**WHAT THE TASK REQUIRES**
The answer must consist of every line in the records below that contains the string "originalleft".

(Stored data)
%%

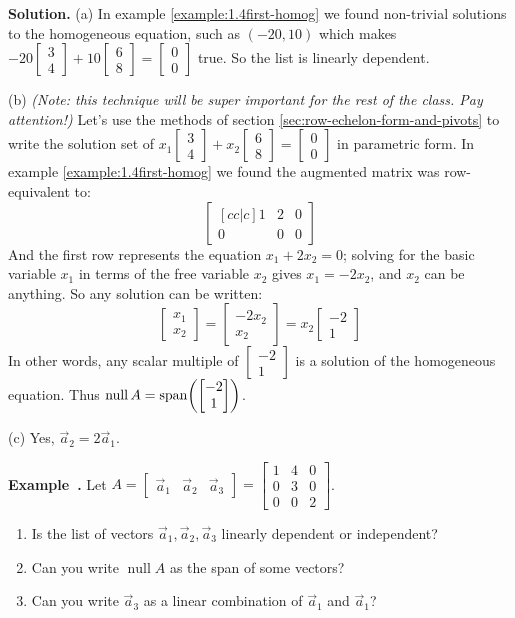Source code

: \documentclass[11pt, letterpaper]{report}
\newenvironment{notes}{}{}
\newenvironment{book}{}{}
\let\originalleft\left
\let\originalright\right
\renewcommand{\left}{\mathopen{}\mathclose\bgroup\originalleft}
\renewcommand{\right}{\aftergroup\egroup\originalright}
\newcounter{example}[section]
\newcommand{\example}{\refstepcounter{example}%
\par\noindent\textbf{Example~\theexample.} }
\DeclareMathOperator{\nul}{null}
\DeclareMathOperator{\spn}{span}
\newcommand{\bbvec}[2]{
  \begin{bmatrix} #1 \\ #2 \end{bmatrix}
}
\begin{document}
\begin{book}
\textbf{Solution.} (a) In example \ref{example:1.4first-homog} we found non-trivial solutions to the homogeneous equation, such as $(-20,10)$ which makes $-20 \bbvec{3}{4} + 10 \bbvec{6}{8} = \bbvec{0}{0}$ true. So the list is linearly dependent.

(b) \emph{(Note: this technique will be super important for the rest of the class. Pay attention!)} Let's use the methods of section \ref{sec:row-echelon-form-and-pivots} to write the solution set of $x_1 \bbvec{3}{4} + x_2 \bbvec{6}{8} = \bbvec{0}{0}$ in parametric form. In example \ref{example:1.4first-homog} we found the augmented matrix was row-equivalent to:
\[\begin{bmatrix}[cc|c]
1 & 2 & 0 \\
0 & 0 & 0 
\end{bmatrix}\]
And the first row represents the equation $x_1+2x_2=0$; solving for the basic variable $x_1$ in terms of the free variable $x_2$ gives $x_1=-2x_2$, and $x_2$ can be anything. So any solution can be written:
\[\bbvec{x_1}{x_2} = \bbvec{-2x_2}{x_2} = x_2 \bbvec{-2}{1}\]
In other words, any scalar multiple of $\bbvec{-2}{1}$ is a solution of the homogeneous equation. Thus $\nul A = \spn \left( \bbvec{-2}{1} \right)$. 

(c) Yes, $\vec{a}_2=2\vec{a}_1$. \blacksquare
\end{book}

\example {}   Let $A = \begin{bmatrix}
\vec{a}_1 & \vec{a}_2 & \vec{a}_3
\end{bmatrix} = \begin{bmatrix}
1 & 4 & 0 \\
0 & 3 & 0 \\
0 & 0 & 2
\end{bmatrix}$.
\begin{enumerate}[label=(\alph*)]
\item Is the list of vectors $\vec{a}_1, \vec{a}_2, \vec{a}_3$ linearly dependent or independent?
\item Can you write $\nul A$ as the span of some vectors?
\item Can you write $\vec{a}_3$ as a linear combination of $\vec{a}_1$ and $\vec{a}_1$?
\end{enumerate}

\begin{notes}
\vfill
\newpage
\end{notes}
\end{document}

%%

**WRITTEN RESPONSE**
\let\originalleft\left
\renewcommand{\left}{\mathopen{}\mathclose\bgroup\originalleft}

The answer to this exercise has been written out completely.